È vero: quelli del centrosinistra si sono visti a casa di Giuseppe Conte. Ma alla fine del vertice con Enrico Letta e Roberto Speranza, i tre non hanno fatto nomi ma hanno partorito un tweet dal testo identico. Ansia di unità?

Probabile ma la conclusione ufficiale (“Ottimo incontro. Lavoreremo insieme per dare al Paese una o un Presidente autorevole in cui tutti possano riconoscersi. Siamo aperti al confronto. Nessuno può vantare un diritto di prelazione. #Tutti abbiamo il dovere della #responsabilità”) lascia nella giornata spazio a tante interpretazioni.
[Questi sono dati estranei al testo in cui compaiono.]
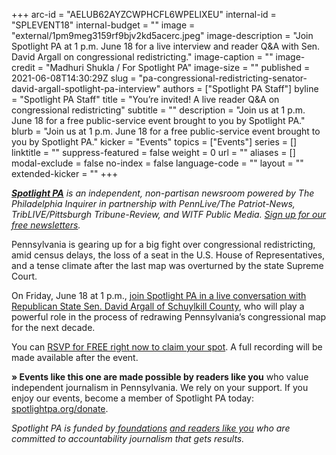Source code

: +++
arc-id = "AELUB62AYZCWPHCFL6WPELIXEU"
internal-id = "SPLEVENT18"
internal-budget = ""
image = "external/1pm9meg3159rf9bjv2kd5acerc.jpeg"
image-description = "Join Spotlight PA at 1 p.m. June 18 for a live interview and reader Q&A with Sen. David Argall on congressional redistricting."
image-caption = ""
image-credit = "Madhuri Shukla / For Spotlight PA"
image-size = ""
published = 2021-06-08T14:30:29Z
slug = "pa-congressional-redistricting-senator-david-argall-spotlight-pa-interview"
authors = ["Spotlight PA Staff"]
byline = "Spotlight PA Staff"
title = "You’re invited! A live reader Q&A on congressional redistricting"
subtitle = ""
description = "Join us at 1 p.m. June 18 for a free public-service event brought to you by Spotlight PA."
blurb = "Join us at 1 p.m. June 18 for a free public-service event brought to you by Spotlight PA."
kicker = "Events"
topics = ["Events"]
series = []
linktitle = ""
suppress-featured = false
weight = 0
url = ""
aliases = []
modal-exclude = false
no-index = false
language-code = ""
layout = ""
extended-kicker = ""
+++

<a href="https://www.spotlightpa.org/"><i><b>Spotlight PA</b></i></a><i> is an independent, non-partisan newsroom powered by The Philadelphia Inquirer in partnership with PennLive/The Patriot-News, TribLIVE/Pittsburgh Tribune-Review, and WITF Public Media. </i><a href="https://www.spotlightpa.org/newsletters"><i>Sign up for our free newsletters</i></a><i>.</i>

Pennsylvania is gearing up for a big fight over congressional redistricting, amid census delays, the loss of a seat in the U.S. House of Representatives, and a tense climate after the last map was overturned by the state Supreme Court.

On Friday, June 18 at 1 p.m., <a href="https://inquirer.zoom.us/webinar/register/WN_KzuV-l1cTWmj-p3XvOK8wA">join Spotlight PA in a live conversation with Republican State Sen. David Argall of Schuylkill County</a>, who will play a powerful role in the process of redrawing Pennsylvania’s congressional map for the next decade.

You can <a href="https://inquirer.zoom.us/webinar/register/WN_KzuV-l1cTWmj-p3XvOK8wA">RSVP for FREE right now to claim your spot</a>. A full recording will be made available after the event.

<b>» Events like this one are made possible by readers like you</b> who value independent journalism in Pennsylvania. We rely on your support. If you enjoy our events, become a member of Spotlight PA today: <a href="http://checkout.fundjournalism.org/memberform?org_id=spotlightpa&campaign=7015G0000003ZrjQAE">spotlightpa.org/donate</a>.

<i>Spotlight PA is funded by</i><a href="https://www.spotlightpa.org/support"><i> foundations</i></a><i> </i><a href="https://www.spotlightpa.org/support"><i>and readers like you</i></a><i> who are committed to accountability journalism that gets results.</i>
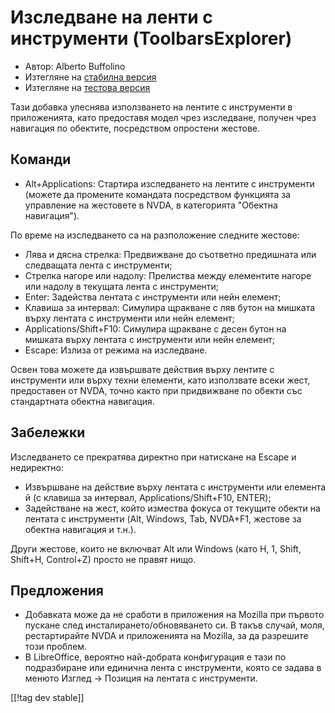 # Изследване на ленти с инструменти (ToolbarsExplorer) #

* Автор: Alberto Buffolino
* Изтегляне на [стабилна версия][1]
* Изтегляне на [тестова версия][2]

Тази добавка улеснява използването на лентите с инструменти в приложенията,
като предоставя модел чрез изследване, получен чрез навигация по обектите,
посредством опростени жестове.

## Команди

* Alt+Applications: Стартира изследването на лентите с инструменти<br/>
(можете да промените командата посредством функцията за управление на жестовете в NVDA, в категорията \"Обектна навигация\").

По време на изследването са на разположение следните жестове:

* Лява и дясна стрелка: Предвижване до съответно предишната или следващата
  лента с инструменти;
* Стрелка нагоре или надолу: Прелиства между елементите нагоре или надолу в
  текущата лента с инструменти;
* Enter: Задейства лентата с инструменти или нейн елемент;
* Клавиша за интервал: Симулира щракване с ляв бутон на мишката върху
  лентата с инструменти или нейн елемент;
* Applications/Shift+F10: Симулира щракване с десен бутон на мишката върху
  лентата с инструменти или нейн елемент;
* Escape: Излиза от режима на изследване.

Освен това можете да извършвате действия върху лентите с инструменти или
върху техни елементи, като използвате всеки жест, предоставен от NVDA, точно
както при придвижване по обекти със стандартната обектна навигация.

## Забележки

Изследването се прекратява директно при натискане на Escape и недиректно:

* Извършване на действие върху лентата с инструменти или елемента й (с
  клавиша за интервал, Applications/Shift+F10, ENTER);
* Задействане на жест, който измества фокуса от текущите обекти на лентата с
  инструменти (Alt, Windows, Tab, NVDA+F1, жестове за обектна навигация и
  т.н.).

Други жестове, които не включват Alt или Windows (като H, 1, Shift, Shift+H,
Control+Z) просто не правят нищо.

## Предложения

* Добавката може да не сработи в приложения на Mozilla при първото пускане
  след инсталирането/обновяването си. В такъв случай, моля, рестартирайте
  NVDA и приложенията на Mozilla, за да разрешите този проблем.
* В LibreOffice, вероятно най-добрата конфигурация е тази по подразбиране
  или единична лента с инструменти, която се задава в менюто Изглед ->
  Позиция на лентата с инструменти.


[[!tag dev stable]]

[1]: https://addons.nvda-project.org/files/get.php?file=tbx

[2]: https://addons.nvda-project.org/files/get.php?file=tbx-dev
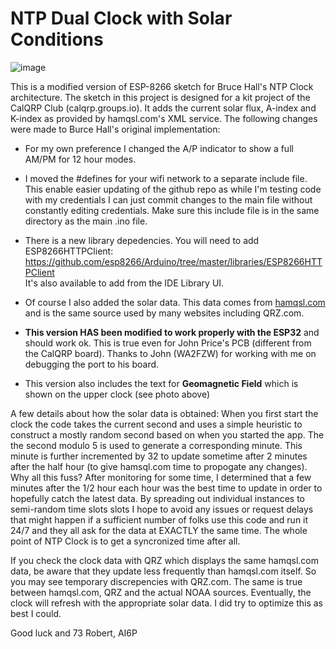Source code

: # NTP Dual Clock with Solar Conditions
![image](https://github.com/user-attachments/assets/5e51f175-e064-4b67-95a2-e13680797d09)

This is a modified version of ESP-8266 sketch for Bruce Hall's NTP Clock architecture. 
The sketch in this project is designed for a kit project of the CalQRP Club (calqrp.groups.io). 
It adds the current solar flux, A-index and K-index as provided by hamqsl.com's XML service.
The following changes were made to Burce Hall's original implementation:

- For my own preference I changed the A/P indicator to show a full AM/PM for 12 hour modes.

- I moved the #defines for your wifi network to a separate include file. This enable easier
updating of the github repo as while I'm testing code with my credentials I can just commit
changes to the main file without constantly editing credentials. Make sure this include
file is in the same directory as the main .ino file.

- There is a new library depedencies. You will need to add ESP8266HTTPClient:<BR>
https://github.com/esp8266/Arduino/tree/master/libraries/ESP8266HTTPClient<BR>
It's also available to add from the IDE Library UI.

- Of course I also added the solar data. This data comes from [hamqsl.com](https://www.hamqsl.com/solarxml.php)
and is the same source used by many websites including QRZ.com.

- **This version HAS been modified to work properly with the ESP32** and
should work ok. This is true even for John Price's PCB (different from the CalQRP board).
Thanks to John (WA2FZW) for working with me on debugging the port to his board.

- This version also includes the text for **Geomagnetic Field** which is shown on the upper clock (see photo above)

A few details about how the solar data is obtained: When you first start the clock the code 
takes the current second and uses a simple
heuristic to construct a mostly random second based on when you started the app. The the second modulo 5 is used to generate
a corresponding minute. This minute is further incremented by 32 to update sometime after 2 minutes after the half hour (to give
hamsql.com time to propogate any changes).
Why all this fuss? After monitoring for some time, I determined
that a few minutes after the 1/2 hour each hour was the best time to update in order to hopefully catch the latest data. 
By spreading out individual instances to semi-random time slots slots I hope to avoid any issues or
request delays that might happen if a sufficient number of folks use this code and run it 24/7 and they all ask for
the data at EXACTLY the same time. The whole point of NTP Clock is to get a syncronized time after all.

If you check the clock data with QRZ which displays the same hamqsl.com data, be aware that they update less frequently
than hamqsl.com itself. So you may see temporary discrepencies with QRZ.com. The same is true between hamqsl.com, QRZ 
and the actual NOAA sources. Eventually, the clock will refresh with the appropriate solar data. I did try to optimize this
as best I could.

Good luck and 73
Robert, AI6P
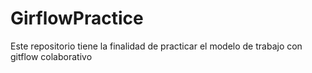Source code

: # GirflowPractice
Este repositorio tiene la finalidad de practicar el modelo de trabajo con gitflow colaborativo
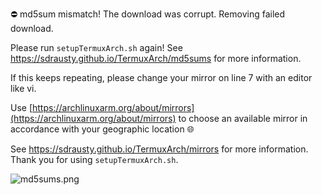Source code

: ⛔ md5sum mismatch! The download was corrupt. Removing failed download.

Please run `setupTermuxArch.sh` again! See https://sdrausty.github.io/TermuxArch/md5sums for more information.

If this keeps repeating, please change your mirror on line 7 with an editor like vi.

Use [https://archlinuxarm.org/about/mirrors](https://archlinuxarm.org/about/mirrors) to choose an available mirror in accordance with your geographic location 🌐

See https://sdrausty.github.io/TermuxArch/mirrors for more information. Thank you for using `setupTermuxArch.sh`.

![md5sums.png](../TermuxArchPlus/md5sums.png)

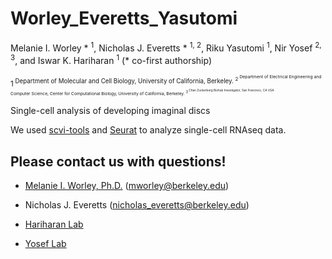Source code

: # Worley_Everetts_Yasutomi

Melanie I. Worley * <sup> 1</sup>, Nicholas J. Everetts * <sup> 1, 2</sup>, Riku Yasutomi <sup>1</sup>, Nir Yosef <sup>2, 3</sup>, and Iswar K. Hariharan <sup>1</sup>
(*</sup> co-first authorship)

<sup>1<sup> Department of Molecular and Cell Biology, University of California, Berkeley.
<sup>2<sup> Department of Electrical Engineering and Computer Science, Center for Computational Biology, University of California, Berkeley.
<sup>3<sup> Chan Zuckerberg Biohub Investigator, San Francisco, CA USA.



Single-cell analysis of developing imaginal discs


We used [scvi-tools](https://scvi-tools.org/) and [Seurat](https://satijalab.org/seurat/) to analyze single-cell RNAseq data.



## Please contact us with questions! 

* [Melanie I. Worley, Ph.D.](https://sites.google.com/view/melanieworley/home?authuser=0/)  (mworley@berkeley.edu)

* Nicholas J. Everetts (nicholas_everetts@berkeley.edu)

* [Hariharan Lab](https://mcb.berkeley.edu/labs/hariharan/) 
* [Yosef Lab](https://yoseflab.github.io/)
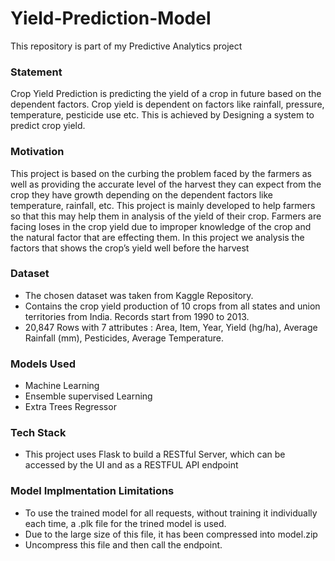 # Yield-Prediction-Model
This repository is part of my Predictive Analytics project

### Statement
Crop Yield Prediction is predicting the yield of a crop in future based on the dependent factors. Crop yield is dependent on factors like rainfall, pressure, temperature, pesticide use etc. This is achieved by Designing a system to predict crop yield.

### Motivation
This project is based on the curbing the problem faced by the farmers as well as providing the accurate level of the harvest they
can expect from the crop they have growth depending on the dependent factors like temperature, rainfall, etc. This project is
mainly developed to help farmers so that this may help them in analysis of the yield of their crop. Farmers are facing loses in the
crop yield due to  improper knowledge of the crop and the natural factor that are effecting them. In this project we analysis the
factors that shows the crop’s yield well before the harvest

### Dataset
- The chosen dataset was taken from Kaggle Repository.
- Contains the crop yield production of 10 crops from all states and union territories from India. Records start from 1990 to 2013.
- 20,847 Rows with 7 attributes : Area, Item, Year, Yield (hg/ha), Average Rainfall (mm), Pesticides, Average Temperature. 

### Models Used
- Machine Learning
- Ensemble supervised Learning
- Extra Trees Regressor

### Tech Stack
- This project uses Flask to build a RESTful Server, which can be accessed by the UI and as a RESTFUL API endpoint

### Model Implmentation Limitations
- To use the trained model for all requests, without training it individually each time, a .plk file for the trined model is used.
- Due to the large size of this file, it has been compressed into model.zip
- Uncompress this file and then call the endpoint.
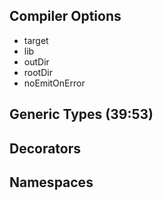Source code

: ## Compiler Options

- target
- lib
- outDir
- rootDir
- noEmitOnError


## Generic Types (39:53)


## Decorators
## Namespaces
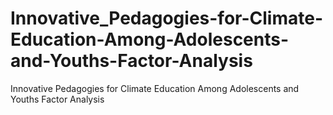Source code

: # Innovative_Pedagogies-for-Climate-Education-Among-Adolescents-and-Youths-Factor-Analysis
Innovative Pedagogies for Climate Education Among Adolescents and Youths Factor Analysis
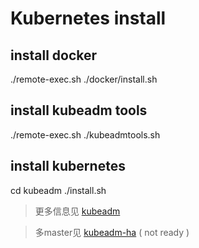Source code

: # Kubernetes install

## install docker

./remote-exec.sh ./docker/install.sh

## install kubeadm tools

./remote-exec.sh ./kubeadmtools.sh

## install kubernetes

cd kubeadm
./install.sh

> 更多信息见 [kubeadm](kubeadm)

> 多master见 [kubeadm-ha](kubeadm-ha) ( not ready )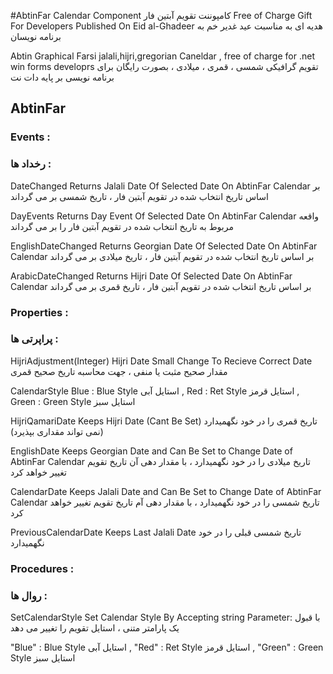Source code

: #AbtinFar Calendar Component
کامپوننت تقویم آبتین فار
Free of Charge Gift For Developers Published On Eid al-Ghadeer 
هدیه ای به مناسبت عید غدیر خم به برنامه نویسان

Abtin Graphical Farsi jalali,hijri,gregorian Caneldar , free of charge for .net win forms developrs
 تقویم گرافیکی شمسی ، قمری ، میلادی ، بصورت رایگان برای برنامه نویسی بر پایه دات نت

## AbtinFar

### Events :
### رخداد ها :

DateChanged
Returns Jalali Date Of Selected Date On AbtinFar Calendar
بر اساس تاریخ انتخاب شده در تقویم آبتین فار ، تاریخ شمسی بر می گرداند

DayEvents
Returns Day Event Of Selected Date On AbtinFar Calendar
واقعه مربوط به تاریخ انتخاب شده در تقویم آبتین فار را بر می گرداند

EnglishDateChanged
Returns Georgian Date Of Selected Date On AbtinFar Calendar
بر اساس تاریخ انتخاب شده در تقویم آبتین فار ، تاریخ میلادی بر می گرداند

ArabicDateChanged
Returns Hijri Date Of Selected Date On AbtinFar Calendar
بر اساس تاریخ انتخاب شده در تقویم آبتین فار ، تاریخ قمری بر می گرداند


### Properties :
### پراپرتی ها :

HijriAdjustment(Integer)
Hijri Date Small Change To Recieve Correct Date
مقدار صحیح مثبت یا منفی ، جهت محاسبه تاریخ صحیح قمری

CalendarStyle
Blue : Blue Style 
استایل آبی , 
Red : Ret Style 
استایل قرمز , 
Green : Green Style
استایل سبز

HijriQamariDate
Keeps Hijri Date (Cant Be Set)
تاریخ قمری را در خود نگهمیدارد (نمی تواند مقداری بپذیرد)

EnglishDate
Keeps Georgian Date and Can Be Set to Change Date of AbtinFar Calendar
تاریخ میلادی را در خود نگهمیدارد ، با مقدار دهی آن تاریخ تقویم تغییر خواهد کرد

CalendarDate
Keeps Jalali Date and Can Be Set to Change Date of AbtinFar Calendar
تاریخ شمسی را در خود نگهمیدارد ، با مقدار دهی آم تاریخ تقویم تغییر خواهد کرد

PreviousCalendarDate
Keeps Last Jalali Date
تاریخ شمسی قبلی را در خود نگهمیدارد


### Procedures :
### روال ها :

SetCalendarStyle
Set Calendar Style By Accepting string  Parameter:
با قبول یک پارامتر متنی ، استایل تقویم را تغییر می دهد

"Blue" : Blue Style 
استایل آبی , 
"Red" : Ret Style 
استایل قرمز , 
"Green" : Green Style
استایل سبز


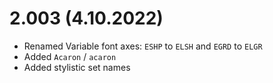 # 2.003 (4.10.2022)
- Renamed Variable font axes: `ESHP` to `ELSH` and `EGRD` to `ELGR`
- Added `Acaron` / `acaron`
- Added stylistic set names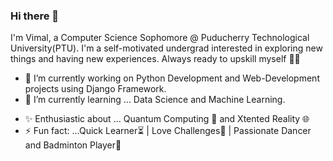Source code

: ### Hi there 👋

I'm Vimal, a Computer Science Sophomore @ Puducherry Technological University(PTU).
I'm a self-motivated undergrad interested in exploring new things and having new experiences. Always ready to upskill myself 🐱‍🏍

<!--
**vimal-11/vimal-11** is a ✨ _special_ ✨ repository because its `README.md` (this file) appears on your GitHub profile.

Here are some ideas to get you started:
-->

- 🔭 I’m currently working on Python Development and Web-Development projects using Django Framework.
- 🌱 I’m currently learning ... Data Science and Machine Learning.
<!-- - 👯 I’m looking to collaborate on ... 
- 🤔 I’m looking for help with ...
- 💬 Ask me about ... 
- 📫 How to reach me: ...
- 😄 Pronouns: ... -->
- ✨ Enthusiastic about ... Quantum Computing 🚀 and Xtented Reality 🌐
- ⚡ Fun fact: ...Quick Learner⏳ | Love Challenges🎁 | Passionate Dancer and Badminton Player🏸

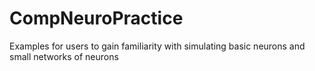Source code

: # CompNeuroPractice
Examples for users to gain familiarity with simulating basic neurons and small networks of neurons
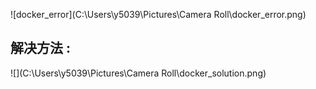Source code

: ![docker_error](C:\Users\y5039\Pictures\Camera Roll\docker_error.png)

## 解决方法 :

![](C:\Users\y5039\Pictures\Camera Roll\docker_solution.png)

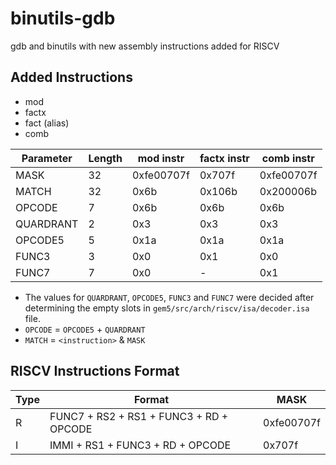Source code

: # binutils-gdb
gdb and binutils with new assembly instructions added for RISCV


## Added Instructions
- mod
- factx
- fact (alias)
- comb

| Parameter | Length | mod instr | factx instr | comb instr |
| - | - | - | - | - |
| MASK | 32 | 0xfe00707f | 0x707f | 0xfe00707f |
| MATCH | 32 | 0x6b | 0x106b | 0x200006b |
| OPCODE | 7 | 0x6b | 0x6b | 0x6b |
| QUARDRANT | 2 | 0x3 | 0x3 | 0x3 |
| OPCODE5 | 5 | 0x1a | 0x1a | 0x1a |
| FUNC3 | 3 | 0x0 | 0x1 | 0x0 |
| FUNC7 | 7 | 0x0 | - | 0x1 |

- The values for `QUARDRANT`, `OPCODE5`, `FUNC3` and `FUNC7` were decided after determining the empty slots in `gem5/src/arch/riscv/isa/decoder.isa` file.
- `OPCODE` = `OPCODE5` + `QUARDRANT`
- `MATCH` = `<instruction>` & `MASK`


## RISCV Instructions Format
| Type | Format | MASK |
| - | - | - |
| R | FUNC7 + RS2 + RS1 + FUNC3 + RD + OPCODE | 0xfe00707f |
| I | IMMI + RS1 + FUNC3 + RD + OPCODE | 0x707f |
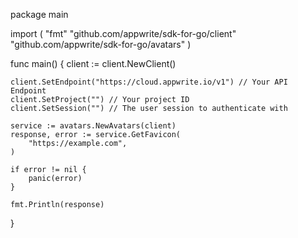 package main

import (
    "fmt"
    "github.com/appwrite/sdk-for-go/client"
    "github.com/appwrite/sdk-for-go/avatars"
)

func main() {
    client := client.NewClient()

    client.SetEndpoint("https://cloud.appwrite.io/v1") // Your API Endpoint
    client.SetProject("") // Your project ID
    client.SetSession("") // The user session to authenticate with

    service := avatars.NewAvatars(client)
    response, error := service.GetFavicon(
        "https://example.com",
    )

    if error != nil {
        panic(error)
    }

    fmt.Println(response)
}
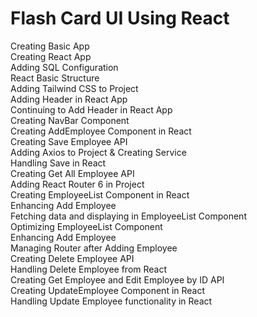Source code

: # Flash Card UI Using React

Creating Basic App  
Creating React App  
Adding SQL Configuration  
React Basic Structure  
Adding Tailwind CSS to Project  
Adding Header in React App  
Continuing to Add Header in React App  
Creating NavBar Component  
Creating AddEmployee Component in React  
Creating Save Employee API  
Adding Axios to Project & Creating Service  
Handling Save in React  
Creating Get All Employee API  
Adding React Router 6 in Project  
Creating EmployeeList Component in React  
Enhancing Add Employee  
Fetching data and displaying in EmployeeList Component  
Optimizing EmployeeList Component  
Enhancing Add Employee  
Managing Router after Adding Employee  
Creating Delete Employee API  
Handling Delete Employee from React  
Creating Get Employee and Edit Employee by ID API  
Creating UpdateEmployee Component in React  
Handling Update Employee functionality in React
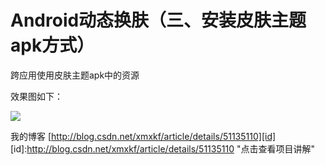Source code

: # Android动态换肤（三、安装皮肤主题apk方式）

跨应用使用皮肤主题apk中的资源


效果图如下：

![](https://github.com/openXu/SkinChange3/blob/master/skin3.gif)

我的博客
[http://blog.csdn.net/xmxkf/article/details/51135110][id]
[id]:http://blog.csdn.net/xmxkf/article/details/51135110 "点击查看项目讲解"
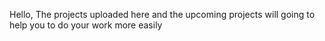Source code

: Hello,
The projects uploaded here and the upcoming projects will going to help you to do your work more easily
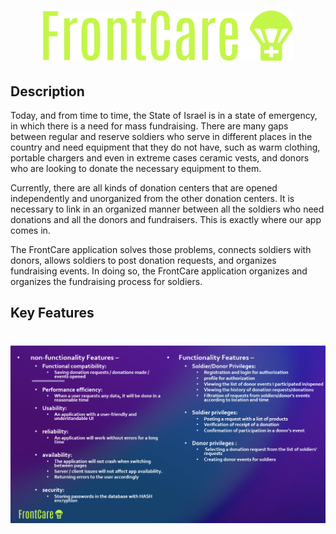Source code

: 
<h1 align="center">
  <img src="https://raw.githubusercontent.com/Ely6899/FrontCare/master/frontcare-high-resolution-logo-transparent.png" alt="FrontCare" width="400">
</h1>

## Description
Today, and from time to time, the State of Israel is in a state of emergency, in which there is a need for mass fundraising. There are many gaps between regular and reserve soldiers who serve in different places in the country and need equipment that they do not have, such as warm clothing, portable chargers and even in extreme cases ceramic vests, and donors who are looking to donate the necessary equipment to them.

Currently, there are all kinds of donation centers that are opened independently and unorganized from the other donation centers. It is necessary to link in an organized manner between all the soldiers who need donations and all the donors and fundraisers. This is exactly where our app comes in.

The FrontCare application solves those problems, connects soldiers with donors, allows soldiers to post donation requests, and organizes fundraising events. In doing so, the FrontCare application organizes and organizes the fundraising process for soldiers.




## Key Features

<h1 align="center">
  <img src="https://raw.githubusercontent.com/Ely6899/FrontCare/master/Features_description.PNG" width="800">
</h1>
La più diffusa: Conte non vuole Mario Draghi al Colle. Voce poi smentita, come sostengono Meli e Buzzi sul Corriere, dopo il colloquio dell’ex premier con Luigi Di Maio. Non ci sarebbero “veti” dei 5 stelle. Dubbi sì. Dubbi che convergerebbero, secondo Repubblica, con preoccupazioni simili di Matteo Salvini. Salvini avrebbe concordato, lo scrive Giovanna Vitale, con Silvio Berlusconi che un altro eventuale candidato non potrà essere l’attuale presidente del Consiglio. Ma sul centro destra, in realtà, la nebbia è ancora più fitta.

BERLUSCONI, LA NON MARCIA SU ROMA

Il centrosinistra comunque ha tenuto un vertice, mentre quello del centrodestra (chiesto ultimativamente da Giorgia Meloni e Matteo Salvini per fare chiarezza sui numeri) non è ancora fissato. Vittorio Sgarbi ha anticipato ai cronisti che Silvio Berlusconi sarebbe rimasto ad Arcore, “amareggiato”.

La questione dei tempi non è secondaria. Se infatti molti pensano che alla fine il Cav rinuncerà, non è chiaro quale potrebbe essere il momento. Dopo la quarta votazione? O prima? Oggi Il Messaggero sostiene che dopo sé stesso, Silvio Berlusconi non vedrebbe di buon occhio nessun Marcello Pera e nessuna Letizia Moratti.

Repubblica ipotizza candidature come quelle di Elisabetta Casellati e Gianni Letta. La Stampa insiste con l’ipotesi Franco Frattini. Al di là dei nomi, è del tutto evidente che c’è una questione di leadership della coalizione: dopo l’eventuale tramonto della candidatura di Silvio Berlusconi, è Matteo Salvini che vuole decidere. Essere lui il kingmaker. Ci arriverà?

DOPO QUELLA DI VERDINI, LETTERA DI SGARBI

Attorno al Cav si muovono consiglieri e strateghi. Notevole in questa chiave la lettera aperta di Vittorio Sgarbi pubblicata oggi dal Quotidiano Nazionale rivolta direttamente a Licia Ronzulli: “Non so quanti ne abbia convinti la Ronzulli, ma io ho raccolto, con Berlusconi in diretta, il consenso di 15 parlamentari. Il mio auspicio è che altri parlamentari si possano confrontare con lui, e dunque fargli ottenere i voti necessari. Nessuna rinuncia, fino all’ultimo ragionevole tentativo. E nessun dubbio che sia lui a dover valutare i risultati e a comunicarlo ai suoi alleati di cui, come sa la Ronzulli, io sono parte”.

Passaggio finale: “Può decidere solo lui il presidente della Repubblica, o avendo i numeri (come gli auguro) o scegliendo, per e con tutto il centrodestra, il nome su cui gli altri gruppi convergano senza alternative”. Dunque dopo la lettera di Denis Verdini a Marcello dell’Utri e a Fedele Confalonieri, ecco un’altra lettera, verrebbe da dire, con una strategia uguale e contraria.